CN-121996794-A - Chinese and English mixed text duplication removing method based on density clustering and semantic verification
Abstract
The application discloses a Chinese and English mixed text duplication eliminating method based on density clustering and semantic verification. The method comprises the steps of converting each text into each semantic vector, obtaining a first cluster based on a density clustering algorithm, carrying out iterative optimization on the first cluster based on semantic verification of a binary search framework combined large model to obtain a clustering threshold, updating the first cluster based on the clustering threshold to obtain a plurality of second clusters, and carrying out de-duplication on each second cluster based on a preset semantic screening algorithm and a preset expression screening algorithm to obtain a de-duplicated text list. Through the mode, the method and the device can automatically and iteratively optimize to obtain the optimal clustering threshold, the clustering threshold is not required to be set manually, chinese and English mixed texts with different semantic densities can be adapted, semantic consistency in the same cluster is realized, and semantic uniqueness and expression diversity can be reserved through a preset semantic screening algorithm and a preset expression screening algorithm, so that expression similarity misjudgment caused by language structure difference is avoided.
Inventors
- LI JIAXIANG
- GUO JIANLIN
- JIAN WEIDONG
- WANG CHAO
Assignees
- 深圳市有方科技股份有限公司
Dates
- Publication Date
- 20260508
- Application Date
- 20251211
Claims (10)
- 1. A Chinese and English mixed text duplication eliminating method based on density clustering and semantic verification is characterized by comprising the following steps: Converting each text into each semantic vector, and obtaining a first cluster based on a density clustering algorithm; Based on binary search framework and combining semantic verification of a large model, performing iterative optimization on the first cluster to obtain a cluster threshold; Updating the first clusters based on the cluster threshold to obtain a plurality of second clusters; and based on a preset semantic screening algorithm and a preset expression screening algorithm, removing the duplication of each second polymer to obtain a duplicate-removed text list.
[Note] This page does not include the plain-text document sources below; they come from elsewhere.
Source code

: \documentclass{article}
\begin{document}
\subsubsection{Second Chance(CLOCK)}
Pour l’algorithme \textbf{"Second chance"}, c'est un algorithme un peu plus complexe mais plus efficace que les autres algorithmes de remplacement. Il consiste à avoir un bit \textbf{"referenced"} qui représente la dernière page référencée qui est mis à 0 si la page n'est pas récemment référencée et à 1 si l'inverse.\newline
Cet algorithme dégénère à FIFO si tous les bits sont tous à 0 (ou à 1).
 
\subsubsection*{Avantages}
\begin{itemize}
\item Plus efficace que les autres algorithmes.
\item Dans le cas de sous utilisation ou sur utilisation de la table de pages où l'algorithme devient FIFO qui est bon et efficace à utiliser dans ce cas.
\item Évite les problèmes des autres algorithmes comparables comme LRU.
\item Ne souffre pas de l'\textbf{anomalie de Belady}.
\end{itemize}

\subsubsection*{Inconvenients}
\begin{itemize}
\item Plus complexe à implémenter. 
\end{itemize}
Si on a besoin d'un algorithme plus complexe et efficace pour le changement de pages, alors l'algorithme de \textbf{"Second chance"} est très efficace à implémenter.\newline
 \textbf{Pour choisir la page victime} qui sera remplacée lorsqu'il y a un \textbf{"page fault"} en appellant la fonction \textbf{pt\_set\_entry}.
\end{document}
- 2. The method for performing text de-duplication based on density clustering and semantic verification according to claim 1, wherein the converting each text into each semantic vector, based on a density clustering algorithm, obtains a first cluster, includes: converting each text into a corresponding semantic vector based on a text embedding model; normalizing each semantic vector, and calculating cosine distances between the normalized semantic vectors; And obtaining a sample access sequence, a plurality of first clusters and corresponding reachable distances based on each cosine distance and density clustering algorithm.
- 3. The method for performing text de-duplication based on density clustering and semantic verification according to claim 2, wherein the performing iterative optimization on the first cluster based on semantic verification of a binary search framework combined with a large model to obtain a cluster threshold value comprises: based on the binary search framework, performing iterative search in a preset neighborhood radius range, and calculating an intermediate threshold value in each iteration; updating each of the first clusters based on the intermediate threshold, the sample access order, and the reachable distance; Taking the intermediate value of the cluster diameter corresponding to the updated first cluster as an intermediate diameter, and inputting two samples corresponding to the intermediate diameter into a large model to obtain a semantic verification result; And optimizing the neighborhood radius range based on the semantic verification result until iteration is completed, and obtaining the clustering threshold value.
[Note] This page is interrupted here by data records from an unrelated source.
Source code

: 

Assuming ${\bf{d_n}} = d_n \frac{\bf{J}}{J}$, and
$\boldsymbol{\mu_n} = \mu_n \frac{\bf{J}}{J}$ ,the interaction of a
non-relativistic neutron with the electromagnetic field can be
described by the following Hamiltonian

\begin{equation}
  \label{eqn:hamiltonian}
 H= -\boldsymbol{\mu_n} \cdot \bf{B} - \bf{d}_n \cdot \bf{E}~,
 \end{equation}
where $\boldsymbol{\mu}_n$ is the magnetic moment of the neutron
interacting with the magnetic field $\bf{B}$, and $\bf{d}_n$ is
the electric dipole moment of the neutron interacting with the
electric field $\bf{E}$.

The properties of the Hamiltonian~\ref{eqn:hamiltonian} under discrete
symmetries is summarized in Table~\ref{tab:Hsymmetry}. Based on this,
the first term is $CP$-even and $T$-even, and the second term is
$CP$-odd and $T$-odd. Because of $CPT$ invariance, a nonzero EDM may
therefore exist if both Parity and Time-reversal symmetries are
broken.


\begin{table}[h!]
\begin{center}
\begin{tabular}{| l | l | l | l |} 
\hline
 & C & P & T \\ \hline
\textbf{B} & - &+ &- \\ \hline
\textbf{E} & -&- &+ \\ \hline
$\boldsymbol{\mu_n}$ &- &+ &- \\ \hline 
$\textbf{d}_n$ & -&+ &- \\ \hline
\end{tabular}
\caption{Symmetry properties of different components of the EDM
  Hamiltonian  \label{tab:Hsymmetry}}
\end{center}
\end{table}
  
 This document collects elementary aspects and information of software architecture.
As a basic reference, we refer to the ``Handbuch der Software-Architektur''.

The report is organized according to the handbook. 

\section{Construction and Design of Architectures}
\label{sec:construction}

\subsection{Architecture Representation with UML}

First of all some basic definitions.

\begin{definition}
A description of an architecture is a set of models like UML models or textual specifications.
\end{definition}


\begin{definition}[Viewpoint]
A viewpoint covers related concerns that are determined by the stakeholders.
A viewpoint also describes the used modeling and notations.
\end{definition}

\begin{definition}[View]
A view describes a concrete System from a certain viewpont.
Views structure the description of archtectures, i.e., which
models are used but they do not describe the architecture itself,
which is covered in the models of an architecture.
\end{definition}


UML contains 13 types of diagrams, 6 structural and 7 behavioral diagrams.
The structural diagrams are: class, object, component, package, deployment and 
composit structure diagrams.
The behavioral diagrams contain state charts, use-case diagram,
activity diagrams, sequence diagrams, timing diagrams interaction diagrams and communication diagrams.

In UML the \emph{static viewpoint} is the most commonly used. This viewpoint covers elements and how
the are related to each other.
- 4. The method for performing text de-duplication based on density clustering and semantic verification according to claim 3, wherein optimizing the neighborhood radius based on the semantic verification result until iteration is completed, to obtain a clustering threshold value, includes: Responding to the semantic consistency of the semantic verification result, and updating the minimum neighborhood radius in the neighborhood radius range to the intermediate threshold; responding to the semantic verification result as semantic inconsistency, and updating the maximum neighborhood radius in the neighborhood radius range to the intermediate threshold; And iterating until the neighborhood radius range does not exceed a preset precision threshold or reaches preset iteration times, and taking the minimum neighborhood radius as the clustering threshold after iteration is completed.
- 5. The method for removing duplication of Chinese and English mixed text based on density clustering and semantic verification according to claim 1, wherein the removing duplication of each second category based on a preset semantic screening algorithm and a preset expression screening algorithm to obtain a duplicate removed text list comprises: Calculating the average value of all the samples for each second cluster and normalizing to obtain a cluster center; Screening a plurality of candidate samples from all the second clusters based on the preset semantic screening algorithm and the clustering center; Calculating the expression similarity between the candidate samples based on the preset expression screening algorithm, and screening out a plurality of final samples; And converting the original texts corresponding to the plurality of final samples into a structured list to obtain the text list after duplication removal.
- 6. The method for performing text de-duplication based on density clustering and semantic verification according to claim 5, wherein the screening a plurality of candidate samples from all the second clusters based on the preset semantic screening algorithm and the clustering center comprises: For each sample in each second cluster, calculating cosine distances between the sample and the cluster centers of the rest of the second clusters, and calculating average cosine distances; And in each second cluster, screening out the first samples with the largest average cosine distance as the candidate samples.
- 7. The method for performing text de-duplication based on density clustering and semantic verification according to claim 5, wherein the calculating the similarity of expressions between the candidate samples based on the preset expression screening algorithm, screening out a plurality of final samples, includes: calculating the expression similarity between the candidate samples based on a character-level n-gram model; Responding to the existence of the candidate samples of which the expression similarity does not exceed a preset similarity threshold, and taking a plurality of candidate samples of which the expression similarity does not exceed the preset similarity threshold as the final samples; and responding to the absence of the sample of which the expression similarity does not exceed a preset similarity threshold, and taking the candidate sample with the largest average cosine distance as the final sample.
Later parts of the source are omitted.